(Records from a data source)
◆ ◆ ◆ ◆ ◆
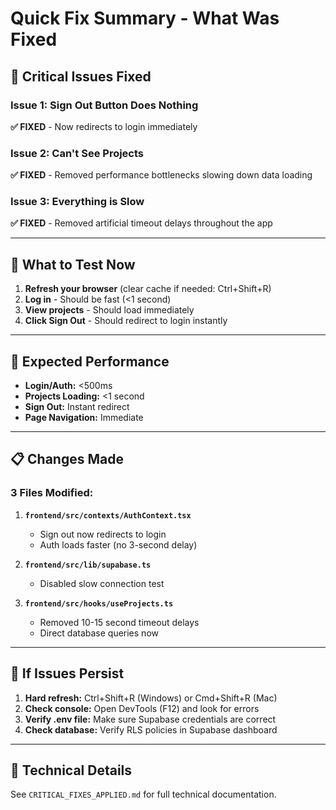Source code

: # Quick Fix Summary - What Was Fixed

## 🔴 Critical Issues Fixed

### Issue 1: Sign Out Button Does Nothing
**✅ FIXED** - Now redirects to login immediately

### Issue 2: Can't See Projects  
**✅ FIXED** - Removed performance bottlenecks slowing down data loading

### Issue 3: Everything is Slow
**✅ FIXED** - Removed artificial timeout delays throughout the app

---

## 🎯 What to Test Now

1. **Refresh your browser** (clear cache if needed: Ctrl+Shift+R)
2. **Log in** - Should be fast (<1 second)
3. **View projects** - Should load immediately
4. **Click Sign Out** - Should redirect to login instantly

---

## 🚀 Expected Performance

- **Login/Auth:** <500ms
- **Projects Loading:** <1 second  
- **Sign Out:** Instant redirect
- **Page Navigation:** Immediate

---

## 📋 Changes Made

### 3 Files Modified:

1. **`frontend/src/contexts/AuthContext.tsx`**
   - Sign out now redirects to login
   - Auth loads faster (no 3-second delay)

2. **`frontend/src/lib/supabase.ts`**
   - Disabled slow connection test

3. **`frontend/src/hooks/useProjects.ts`**
   - Removed 10-15 second timeout delays
   - Direct database queries now

---

## 🐛 If Issues Persist

1. **Hard refresh:** Ctrl+Shift+R (Windows) or Cmd+Shift+R (Mac)
2. **Check console:** Open DevTools (F12) and look for errors
3. **Verify .env file:** Make sure Supabase credentials are correct
4. **Check database:** Verify RLS policies in Supabase dashboard

---

## 📝 Technical Details

See `CRITICAL_FIXES_APPLIED.md` for full technical documentation.


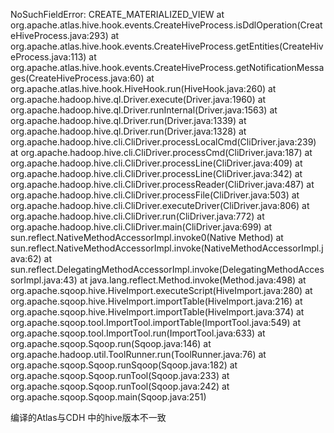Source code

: NoSuchFieldError: CREATE_MATERIALIZED_VIEW
at org.apache.atlas.hive.hook.events.CreateHiveProcess.isDdlOperation(CreateHiveProcess.java:293)
at org.apache.atlas.hive.hook.events.CreateHiveProcess.getEntities(CreateHiveProcess.java:113)
at org.apache.atlas.hive.hook.events.CreateHiveProcess.getNotificationMessages(CreateHiveProcess.java:60)
at org.apache.atlas.hive.hook.HiveHook.run(HiveHook.java:260)
at org.apache.hadoop.hive.ql.Driver.execute(Driver.java:1960)
at org.apache.hadoop.hive.ql.Driver.runInternal(Driver.java:1563)
at org.apache.hadoop.hive.ql.Driver.run(Driver.java:1339)
at org.apache.hadoop.hive.ql.Driver.run(Driver.java:1328)
at org.apache.hadoop.hive.cli.CliDriver.processLocalCmd(CliDriver.java:239)
at org.apache.hadoop.hive.cli.CliDriver.processCmd(CliDriver.java:187)
at org.apache.hadoop.hive.cli.CliDriver.processLine(CliDriver.java:409)
at org.apache.hadoop.hive.cli.CliDriver.processLine(CliDriver.java:342)
at org.apache.hadoop.hive.cli.CliDriver.processReader(CliDriver.java:487)
at org.apache.hadoop.hive.cli.CliDriver.processFile(CliDriver.java:503)
at org.apache.hadoop.hive.cli.CliDriver.executeDriver(CliDriver.java:806)
at org.apache.hadoop.hive.cli.CliDriver.run(CliDriver.java:772)
at org.apache.hadoop.hive.cli.CliDriver.main(CliDriver.java:699)
at sun.reflect.NativeMethodAccessorImpl.invoke0(Native Method)
at sun.reflect.NativeMethodAccessorImpl.invoke(NativeMethodAccessorImpl.java:62)
at sun.reflect.DelegatingMethodAccessorImpl.invoke(DelegatingMethodAccessorImpl.java:43)
at java.lang.reflect.Method.invoke(Method.java:498)
at org.apache.sqoop.hive.HiveImport.executeScript(HiveImport.java:280)
at org.apache.sqoop.hive.HiveImport.importTable(HiveImport.java:216)
at org.apache.sqoop.hive.HiveImport.importTable(HiveImport.java:374)
at org.apache.sqoop.tool.ImportTool.importTable(ImportTool.java:549)
at org.apache.sqoop.tool.ImportTool.run(ImportTool.java:633)
at org.apache.sqoop.Sqoop.run(Sqoop.java:146)
at org.apache.hadoop.util.ToolRunner.run(ToolRunner.java:76)
at org.apache.sqoop.Sqoop.runSqoop(Sqoop.java:182)
at org.apache.sqoop.Sqoop.runTool(Sqoop.java:233)
at org.apache.sqoop.Sqoop.runTool(Sqoop.java:242)
at org.apache.sqoop.Sqoop.main(Sqoop.java:251)

编译的Atlas与CDH 中的hive版本不一致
◆ ◆ ◆ ◆ ◆
WHAT YOU HAVE TO DO -> Although the records contain pictures, restate them word for word with those pictures left out.

EXERCISE RESULT ->
Source code

: # Quick Fix Summary - What Was Fixed

## 🔴 Critical Issues Fixed

### Issue 1: Sign Out Button Does Nothing
**✅ FIXED** - Now redirects to login immediately

### Issue 2: Can't See Projects  
**✅ FIXED** - Removed performance bottlenecks slowing down data loading

### Issue 3: Everything is Slow
**✅ FIXED** - Removed artificial timeout delays throughout the app

---

## 🎯 What to Test Now

1. **Refresh your browser** (clear cache if needed: Ctrl+Shift+R)
2. **Log in** - Should be fast (<1 second)
3. **View projects** - Should load immediately
4. **Click Sign Out** - Should redirect to login instantly

---

## 🚀 Expected Performance

- **Login/Auth:** <500ms
- **Projects Loading:** <1 second  
- **Sign Out:** Instant redirect
- **Page Navigation:** Immediate

---

## 📋 Changes Made

### 3 Files Modified:

1. **`frontend/src/contexts/AuthContext.tsx`**
   - Sign out now redirects to login
   - Auth loads faster (no 3-second delay)

2. **`frontend/src/lib/supabase.ts`**
   - Disabled slow connection test

3. **`frontend/src/hooks/useProjects.ts`**
   - Removed 10-15 second timeout delays
   - Direct database queries now

---

## 🐛 If Issues Persist

1. **Hard refresh:** Ctrl+Shift+R (Windows) or Cmd+Shift+R (Mac)
2. **Check console:** Open DevTools (F12) and look for errors
3. **Verify .env file:** Make sure Supabase credentials are correct
4. **Check database:** Verify RLS policies in Supabase dashboard

---

## 📝 Technical Details

See `CRITICAL_FIXES_APPLIED.md` for full technical documentation.


Source code

: NoSuchFieldError: CREATE_MATERIALIZED_VIEW
at org.apache.atlas.hive.hook.events.CreateHiveProcess.isDdlOperation(CreateHiveProcess.java:293)
at org.apache.atlas.hive.hook.events.CreateHiveProcess.getEntities(CreateHiveProcess.java:113)
at org.apache.atlas.hive.hook.events.CreateHiveProcess.getNotificationMessages(CreateHiveProcess.java:60)
at org.apache.atlas.hive.hook.HiveHook.run(HiveHook.java:260)
at org.apache.hadoop.hive.ql.Driver.execute(Driver.java:1960)
at org.apache.hadoop.hive.ql.Driver.runInternal(Driver.java:1563)
at org.apache.hadoop.hive.ql.Driver.run(Driver.java:1339)
at org.apache.hadoop.hive.ql.Driver.run(Driver.java:1328)
at org.apache.hadoop.hive.cli.CliDriver.processLocalCmd(CliDriver.java:239)
at org.apache.hadoop.hive.cli.CliDriver.processCmd(CliDriver.java:187)
at org.apache.hadoop.hive.cli.CliDriver.processLine(CliDriver.java:409)
at org.apache.hadoop.hive.cli.CliDriver.processLine(CliDriver.java:342)
at org.apache.hadoop.hive.cli.CliDriver.processReader(CliDriver.java:487)
at org.apache.hadoop.hive.cli.CliDriver.processFile(CliDriver.java:503)
at org.apache.hadoop.hive.cli.CliDriver.executeDriver(CliDriver.java:806)
at org.apache.hadoop.hive.cli.CliDriver.run(CliDriver.java:772)
at org.apache.hadoop.hive.cli.CliDriver.main(CliDriver.java:699)
at sun.reflect.NativeMethodAccessorImpl.invoke0(Native Method)
at sun.reflect.NativeMethodAccessorImpl.invoke(NativeMethodAccessorImpl.java:62)
at sun.reflect.DelegatingMethodAccessorImpl.invoke(DelegatingMethodAccessorImpl.java:43)
at java.lang.reflect.Method.invoke(Method.java:498)
at org.apache.sqoop.hive.HiveImport.executeScript(HiveImport.java:280)
at org.apache.sqoop.hive.HiveImport.importTable(HiveImport.java:216)
at org.apache.sqoop.hive.HiveImport.importTable(HiveImport.java:374)
at org.apache.sqoop.tool.ImportTool.importTable(ImportTool.java:549)
at org.apache.sqoop.tool.ImportTool.run(ImportTool.java:633)
at org.apache.sqoop.Sqoop.run(Sqoop.java:146)
at org.apache.hadoop.util.ToolRunner.run(ToolRunner.java:76)
at org.apache.sqoop.Sqoop.runSqoop(Sqoop.java:182)
at org.apache.sqoop.Sqoop.runTool(Sqoop.java:233)
at org.apache.sqoop.Sqoop.runTool(Sqoop.java:242)
at org.apache.sqoop.Sqoop.main(Sqoop.java:251)

编译的Atlas与CDH 中的hive版本不一致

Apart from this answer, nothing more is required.